Stored data entries:
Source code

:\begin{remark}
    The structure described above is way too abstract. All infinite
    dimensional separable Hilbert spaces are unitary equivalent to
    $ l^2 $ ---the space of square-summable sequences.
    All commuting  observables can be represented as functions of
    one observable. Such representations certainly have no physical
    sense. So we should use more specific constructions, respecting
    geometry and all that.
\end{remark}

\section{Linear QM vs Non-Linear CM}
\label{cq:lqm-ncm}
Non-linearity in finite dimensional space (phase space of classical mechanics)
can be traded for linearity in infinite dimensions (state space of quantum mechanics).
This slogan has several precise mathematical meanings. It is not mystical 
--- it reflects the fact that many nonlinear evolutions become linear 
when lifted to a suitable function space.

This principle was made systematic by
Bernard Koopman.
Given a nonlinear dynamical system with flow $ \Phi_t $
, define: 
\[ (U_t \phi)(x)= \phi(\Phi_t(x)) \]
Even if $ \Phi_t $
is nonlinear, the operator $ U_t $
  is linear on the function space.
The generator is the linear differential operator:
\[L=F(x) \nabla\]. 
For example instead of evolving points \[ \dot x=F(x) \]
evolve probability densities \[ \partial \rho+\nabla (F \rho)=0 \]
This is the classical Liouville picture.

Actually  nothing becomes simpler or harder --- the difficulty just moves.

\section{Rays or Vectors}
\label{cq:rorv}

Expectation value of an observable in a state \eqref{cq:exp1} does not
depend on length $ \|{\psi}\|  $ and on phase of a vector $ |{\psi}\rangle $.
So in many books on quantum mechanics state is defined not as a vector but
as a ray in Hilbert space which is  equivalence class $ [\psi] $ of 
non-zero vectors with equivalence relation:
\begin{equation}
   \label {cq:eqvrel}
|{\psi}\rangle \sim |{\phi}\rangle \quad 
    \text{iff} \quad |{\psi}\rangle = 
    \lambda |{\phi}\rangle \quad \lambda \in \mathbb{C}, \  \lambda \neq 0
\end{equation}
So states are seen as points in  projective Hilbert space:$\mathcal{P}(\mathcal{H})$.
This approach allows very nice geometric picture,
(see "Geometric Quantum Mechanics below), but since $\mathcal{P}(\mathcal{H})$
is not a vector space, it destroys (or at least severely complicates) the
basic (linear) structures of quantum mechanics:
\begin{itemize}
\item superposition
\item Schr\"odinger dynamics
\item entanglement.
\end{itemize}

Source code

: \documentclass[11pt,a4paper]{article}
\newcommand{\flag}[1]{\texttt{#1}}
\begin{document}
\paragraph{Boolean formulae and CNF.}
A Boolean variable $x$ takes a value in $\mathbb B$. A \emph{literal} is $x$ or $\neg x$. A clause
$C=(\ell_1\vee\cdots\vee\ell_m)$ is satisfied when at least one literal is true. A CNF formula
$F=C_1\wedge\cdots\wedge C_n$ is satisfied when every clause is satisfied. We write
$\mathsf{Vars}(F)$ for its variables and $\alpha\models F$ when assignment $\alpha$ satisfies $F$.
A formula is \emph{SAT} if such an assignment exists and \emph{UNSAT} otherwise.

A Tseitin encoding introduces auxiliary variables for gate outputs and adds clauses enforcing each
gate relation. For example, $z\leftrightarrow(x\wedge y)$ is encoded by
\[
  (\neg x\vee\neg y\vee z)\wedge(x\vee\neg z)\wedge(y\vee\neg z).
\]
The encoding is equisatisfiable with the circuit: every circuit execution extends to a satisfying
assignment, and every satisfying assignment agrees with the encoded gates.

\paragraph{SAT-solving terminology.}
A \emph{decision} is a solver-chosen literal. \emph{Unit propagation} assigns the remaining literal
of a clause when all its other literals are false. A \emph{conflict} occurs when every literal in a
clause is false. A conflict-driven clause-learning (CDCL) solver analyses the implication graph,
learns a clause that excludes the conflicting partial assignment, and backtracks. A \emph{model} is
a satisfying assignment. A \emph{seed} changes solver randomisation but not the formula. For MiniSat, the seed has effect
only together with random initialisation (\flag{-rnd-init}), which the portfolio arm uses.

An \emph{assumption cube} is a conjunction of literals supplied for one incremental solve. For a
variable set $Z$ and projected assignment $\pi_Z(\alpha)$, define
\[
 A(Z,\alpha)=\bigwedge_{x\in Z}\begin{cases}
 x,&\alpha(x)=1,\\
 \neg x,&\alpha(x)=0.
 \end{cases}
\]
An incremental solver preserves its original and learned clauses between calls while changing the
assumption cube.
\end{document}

◆ PROBLEM TO SOLVE
Print out each line of the data exactly.

◆ RESPONSE FOR THIS EXERCISE
Source code

:\begin{remark}
    The structure described above is way too abstract. All infinite
    dimensional separable Hilbert spaces are unitary equivalent to
    $ l^2 $ ---the space of square-summable sequences.
    All commuting  observables can be represented as functions of
    one observable. Such representations certainly have no physical
    sense. So we should use more specific constructions, respecting
    geometry and all that.
\end{remark}

\section{Linear QM vs Non-Linear CM}
\label{cq:lqm-ncm}
Non-linearity in finite dimensional space (phase space of classical mechanics)
can be traded for linearity in infinite dimensions (state space of quantum mechanics).
This slogan has several precise mathematical meanings. It is not mystical 
--- it reflects the fact that many nonlinear evolutions become linear 
when lifted to a suitable function space.

This principle was made systematic by
Bernard Koopman.
Given a nonlinear dynamical system with flow $ \Phi_t $
, define: 
\[ (U_t \phi)(x)= \phi(\Phi_t(x)) \]
Even if $ \Phi_t $
is nonlinear, the operator $ U_t $
  is linear on the function space.
The generator is the linear differential operator:
\[L=F(x) \nabla\]. 
For example instead of evolving points \[ \dot x=F(x) \]
evolve probability densities \[ \partial \rho+\nabla (F \rho)=0 \]
This is the classical Liouville picture.

Actually  nothing becomes simpler or harder --- the difficulty just moves.

\section{Rays or Vectors}
\label{cq:rorv}

Expectation value of an observable in a state \eqref{cq:exp1} does not
depend on length $ \|{\psi}\|  $ and on phase of a vector $ |{\psi}\rangle $.
So in many books on quantum mechanics state is defined not as a vector but
as a ray in Hilbert space which is  equivalence class $ [\psi] $ of 
non-zero vectors with equivalence relation:
\begin{equation}
   \label {cq:eqvrel}
|{\psi}\rangle \sim |{\phi}\rangle \quad 
    \text{iff} \quad |{\psi}\rangle = 
    \lambda |{\phi}\rangle \quad \lambda \in \mathbb{C}, \  \lambda \neq 0
\end{equation}
So states are seen as points in  projective Hilbert space:$\mathcal{P}(\mathcal{H})$.
This approach allows very nice geometric picture,
(see "Geometric Quantum Mechanics below), but since $\mathcal{P}(\mathcal{H})$
is not a vector space, it destroys (or at least severely complicates) the
basic (linear) structures of quantum mechanics:
\begin{itemize}
\item superposition
\item Schr\"odinger dynamics
\item entanglement.
\end{itemize}

Source code

: \documentclass[11pt,a4paper]{article}
\newcommand{\flag}[1]{\texttt{#1}}
\begin{document}
\paragraph{Boolean formulae and CNF.}
A Boolean variable $x$ takes a value in $\mathbb B$. A \emph{literal} is $x$ or $\neg x$. A clause
$C=(\ell_1\vee\cdots\vee\ell_m)$ is satisfied when at least one literal is true. A CNF formula
$F=C_1\wedge\cdots\wedge C_n$ is satisfied when every clause is satisfied. We write
$\mathsf{Vars}(F)$ for its variables and $\alpha\models F$ when assignment $\alpha$ satisfies $F$.
A formula is \emph{SAT} if such an assignment exists and \emph{UNSAT} otherwise.

A Tseitin encoding introduces auxiliary variables for gate outputs and adds clauses enforcing each
gate relation. For example, $z\leftrightarrow(x\wedge y)$ is encoded by
\[
  (\neg x\vee\neg y\vee z)\wedge(x\vee\neg z)\wedge(y\vee\neg z).
\]
The encoding is equisatisfiable with the circuit: every circuit execution extends to a satisfying
assignment, and every satisfying assignment agrees with the encoded gates.

\paragraph{SAT-solving terminology.}
A \emph{decision} is a solver-chosen literal. \emph{Unit propagation} assigns the remaining literal
of a clause when all its other literals are false. A \emph{conflict} occurs when every literal in a
clause is false. A conflict-driven clause-learning (CDCL) solver analyses the implication graph,
learns a clause that excludes the conflicting partial assignment, and backtracks. A \emph{model} is
a satisfying assignment. A \emph{seed} changes solver randomisation but not the formula. For MiniSat, the seed has effect
only together with random initialisation (\flag{-rnd-init}), which the portfolio arm uses.

An \emph{assumption cube} is a conjunction of literals supplied for one incremental solve. For a
variable set $Z$ and projected assignment $\pi_Z(\alpha)$, define
\[
 A(Z,\alpha)=\bigwedge_{x\in Z}\begin{cases}
 x,&\alpha(x)=1,\\
 \neg x,&\alpha(x)=0.
 \end{cases}
\]
An incremental solver preserves its original and learned clauses between calls while changing the
assumption cube.
\end{document}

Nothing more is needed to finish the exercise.